If you think, you can do the task without using that much cpu-utilization, you can profile your app and find out, where this high cpu-utilization takes place and then try to improve your code.
I think you are doing the streaming in an inefficient way, but I say streaming CAN be a highly utilizing task.
I repeat, don't think about reducing the cpu-utilization by lowering the priority of the process or telling the OS "Don't give that much cpu-time to this process". That's the whole wrong intuition in my eyes. Reduce the cpu-utilization by improving the algorithms and code after profiling.
A good start in profiling java is this article: http://www.ibm.com/developerworks/edu/os-dw-os-ecl-tptp.html
In addition to the information given above: the JVM is free in how it uses OS threads. The Thread in your Java application might run in a seperate OS thread, or it might share that thread with other Threads. Check the documentation for the JVM you are using for additional information.

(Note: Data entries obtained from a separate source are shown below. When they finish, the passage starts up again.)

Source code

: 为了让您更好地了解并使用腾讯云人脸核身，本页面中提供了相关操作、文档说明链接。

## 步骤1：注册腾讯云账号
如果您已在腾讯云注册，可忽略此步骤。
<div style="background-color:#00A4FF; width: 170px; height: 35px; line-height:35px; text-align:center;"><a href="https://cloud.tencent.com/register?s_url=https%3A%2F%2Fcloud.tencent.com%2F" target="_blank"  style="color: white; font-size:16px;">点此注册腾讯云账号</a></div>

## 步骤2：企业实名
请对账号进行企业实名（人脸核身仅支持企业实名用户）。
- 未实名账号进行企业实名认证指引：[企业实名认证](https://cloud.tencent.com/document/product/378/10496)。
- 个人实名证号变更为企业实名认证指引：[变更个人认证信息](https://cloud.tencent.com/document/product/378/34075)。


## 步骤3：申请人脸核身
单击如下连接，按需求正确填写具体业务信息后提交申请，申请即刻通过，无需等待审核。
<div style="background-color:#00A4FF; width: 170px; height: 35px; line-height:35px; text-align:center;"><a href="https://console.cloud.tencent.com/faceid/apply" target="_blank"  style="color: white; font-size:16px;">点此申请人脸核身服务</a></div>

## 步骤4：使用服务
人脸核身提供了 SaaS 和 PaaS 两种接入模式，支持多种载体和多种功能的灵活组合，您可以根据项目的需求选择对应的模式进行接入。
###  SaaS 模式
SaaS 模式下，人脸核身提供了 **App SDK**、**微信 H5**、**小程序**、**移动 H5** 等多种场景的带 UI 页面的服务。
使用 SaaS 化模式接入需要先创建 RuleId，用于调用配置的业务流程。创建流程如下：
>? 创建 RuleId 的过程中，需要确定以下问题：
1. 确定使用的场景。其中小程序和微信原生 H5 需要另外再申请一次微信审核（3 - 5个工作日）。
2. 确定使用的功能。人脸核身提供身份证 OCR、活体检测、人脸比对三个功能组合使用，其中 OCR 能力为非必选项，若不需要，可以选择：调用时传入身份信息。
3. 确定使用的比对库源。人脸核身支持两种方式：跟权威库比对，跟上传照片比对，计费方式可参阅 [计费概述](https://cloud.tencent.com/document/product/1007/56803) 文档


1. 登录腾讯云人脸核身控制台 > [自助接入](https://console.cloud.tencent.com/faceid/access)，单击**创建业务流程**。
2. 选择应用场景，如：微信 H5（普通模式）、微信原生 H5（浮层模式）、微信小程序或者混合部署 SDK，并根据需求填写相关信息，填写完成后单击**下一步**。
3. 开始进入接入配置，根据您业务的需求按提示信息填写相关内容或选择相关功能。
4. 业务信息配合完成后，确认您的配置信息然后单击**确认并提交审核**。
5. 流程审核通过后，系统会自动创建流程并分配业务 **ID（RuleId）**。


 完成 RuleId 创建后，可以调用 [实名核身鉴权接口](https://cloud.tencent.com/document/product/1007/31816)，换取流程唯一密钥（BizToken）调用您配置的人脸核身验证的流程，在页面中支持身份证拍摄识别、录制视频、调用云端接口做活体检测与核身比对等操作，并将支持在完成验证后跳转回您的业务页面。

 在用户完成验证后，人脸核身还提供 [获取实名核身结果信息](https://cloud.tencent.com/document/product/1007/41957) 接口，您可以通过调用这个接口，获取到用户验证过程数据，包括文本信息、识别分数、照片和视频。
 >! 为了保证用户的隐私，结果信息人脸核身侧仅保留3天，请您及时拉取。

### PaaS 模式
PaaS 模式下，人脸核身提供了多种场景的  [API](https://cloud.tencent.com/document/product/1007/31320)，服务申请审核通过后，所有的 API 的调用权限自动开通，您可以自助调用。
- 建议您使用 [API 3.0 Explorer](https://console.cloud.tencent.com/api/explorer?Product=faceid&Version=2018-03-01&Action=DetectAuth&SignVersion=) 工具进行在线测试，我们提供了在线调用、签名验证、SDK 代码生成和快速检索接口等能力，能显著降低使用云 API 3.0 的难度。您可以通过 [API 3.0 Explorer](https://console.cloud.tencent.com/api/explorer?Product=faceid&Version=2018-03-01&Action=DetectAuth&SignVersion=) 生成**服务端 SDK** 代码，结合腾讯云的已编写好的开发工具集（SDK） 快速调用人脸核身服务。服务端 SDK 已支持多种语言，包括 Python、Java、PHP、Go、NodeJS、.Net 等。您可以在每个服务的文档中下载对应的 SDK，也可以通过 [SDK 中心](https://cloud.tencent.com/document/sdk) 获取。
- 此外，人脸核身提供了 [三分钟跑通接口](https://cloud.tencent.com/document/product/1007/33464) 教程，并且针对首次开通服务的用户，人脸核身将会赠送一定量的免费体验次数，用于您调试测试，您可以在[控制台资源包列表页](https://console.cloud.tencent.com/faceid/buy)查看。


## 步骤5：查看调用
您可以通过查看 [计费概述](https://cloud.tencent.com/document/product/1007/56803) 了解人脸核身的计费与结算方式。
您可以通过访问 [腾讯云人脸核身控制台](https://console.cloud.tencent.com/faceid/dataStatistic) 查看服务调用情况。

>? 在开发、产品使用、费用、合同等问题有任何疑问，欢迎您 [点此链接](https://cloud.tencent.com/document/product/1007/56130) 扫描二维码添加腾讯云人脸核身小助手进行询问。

Ok, thanks for the advice guys! Looks like I'm just going to have to look into trying to improve the efficiency of the way my app is streaming (though not sure this is going to go far as I'm basically just reading the file from disk and writing it to the client...).
VisualVM is very easy to use to find out where your CPU time is being spent for Java applications, and it is included in the latest versions of the JDK (named jvisualvm.exe on Windows)
Follow up to my "well thought out buffers" comment, a good rule of thumb for TCP buffering,
buffer size = 2 * bandwidth * delay
So if you want to stream 214kbps music (around 27kB/s) and have, let's say 60ms of latency, you're looking at 3.24 kilobytes, and rounding off to a nice 4kB buffer will work very well for you on a wide range of systems.